■ Record excerpts
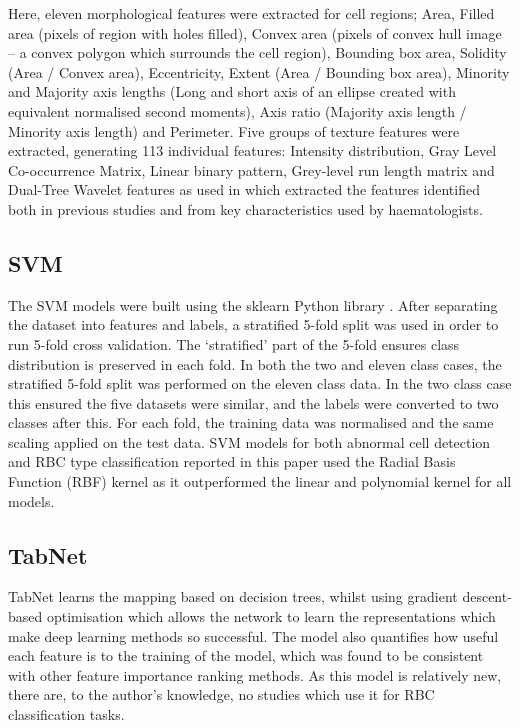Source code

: \documentclass[final,5p,times,twocolumn,authoryear]{elsarticle}
\begin{document}
Here, eleven morphological features were extracted for cell regions; Area, Filled area (pixels of region with holes filled), Convex area (pixels of convex hull image – a convex polygon which surrounds the cell region), Bounding box area, Solidity (Area / Convex area), Eccentricity, Extent (Area / Bounding box area), Minority and Majority axis lengths (Long and short axis of an ellipse created with equivalent normalised second moments), Axis ratio (Majority axis length / Minority axis length) and Perimeter. Five groups of texture features were extracted, generating 113 individual features: Intensity distribution, Gray Level Co-occurrence Matrix, Linear binary pattern, Grey-level run length matrix and Dual-Tree Wavelet features as used in \citep{Anantrasirichai2014Adaptive-weightedTomography} which extracted the features identified both in previous studies and from key characteristics used by haematologists.

\subsection{SVM}
\label{sec:svmmethod}

The SVM models were built using the sklearn Python library \citep{Pedregosa2011Scikit-learn:Python}. After separating the dataset into features and labels, a stratified 5-fold split was used in order to run 5-fold cross validation. The `stratified' part of the 5-fold ensures class distribution is preserved in each fold. In both the two and eleven class cases, the stratified 5-fold split was performed on the eleven class data. In the two class case this ensured the five datasets were similar, and the labels were converted to two classes after this. For each fold, the training data was normalised and the same scaling applied on the test data.  SVM models for both abnormal cell detection and RBC type classification reported in this paper used the Radial Basis Function (RBF) kernel as it outperformed the linear and polynomial kernel for all models.

\subsection{TabNet}
\label{sec:tabnetmethod}

TabNet learns the mapping based on decision trees, whilst using gradient descent-based optimisation which allows the network to learn the representations which make deep learning methods so successful. The model also quantifies how useful each feature is to the training of the model, which was found to be consistent with other feature importance ranking methods. As this model is relatively new, there are, to the author's knowledge, no studies which use it for RBC classification tasks.
\smallskip
\end{document}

■ Problem
From the material above, print everything exactly except the pictures.

■ Solution to the problem
Source code

: \documentclass[final,5p,times,twocolumn,authoryear]{elsarticle}
\begin{document}
Here, eleven morphological features were extracted for cell regions; Area, Filled area (pixels of region with holes filled), Convex area (pixels of convex hull image – a convex polygon which surrounds the cell region), Bounding box area, Solidity (Area / Convex area), Eccentricity, Extent (Area / Bounding box area), Minority and Majority axis lengths (Long and short axis of an ellipse created with equivalent normalised second moments), Axis ratio (Majority axis length / Minority axis length) and Perimeter. Five groups of texture features were extracted, generating 113 individual features: Intensity distribution, Gray Level Co-occurrence Matrix, Linear binary pattern, Grey-level run length matrix and Dual-Tree Wavelet features as used in \citep{Anantrasirichai2014Adaptive-weightedTomography} which extracted the features identified both in previous studies and from key characteristics used by haematologists.

\subsection{SVM}
\label{sec:svmmethod}

The SVM models were built using the sklearn Python library \citep{Pedregosa2011Scikit-learn:Python}. After separating the dataset into features and labels, a stratified 5-fold split was used in order to run 5-fold cross validation. The `stratified' part of the 5-fold ensures class distribution is preserved in each fold. In both the two and eleven class cases, the stratified 5-fold split was performed on the eleven class data. In the two class case this ensured the five datasets were similar, and the labels were converted to two classes after this. For each fold, the training data was normalised and the same scaling applied on the test data.  SVM models for both abnormal cell detection and RBC type classification reported in this paper used the Radial Basis Function (RBF) kernel as it outperformed the linear and polynomial kernel for all models.

\subsection{TabNet}
\label{sec:tabnetmethod}

TabNet learns the mapping based on decision trees, whilst using gradient descent-based optimisation which allows the network to learn the representations which make deep learning methods so successful. The model also quantifies how useful each feature is to the training of the model, which was found to be consistent with other feature importance ranking methods. As this model is relatively new, there are, to the author's knowledge, no studies which use it for RBC classification tasks.
\smallskip
\end{document}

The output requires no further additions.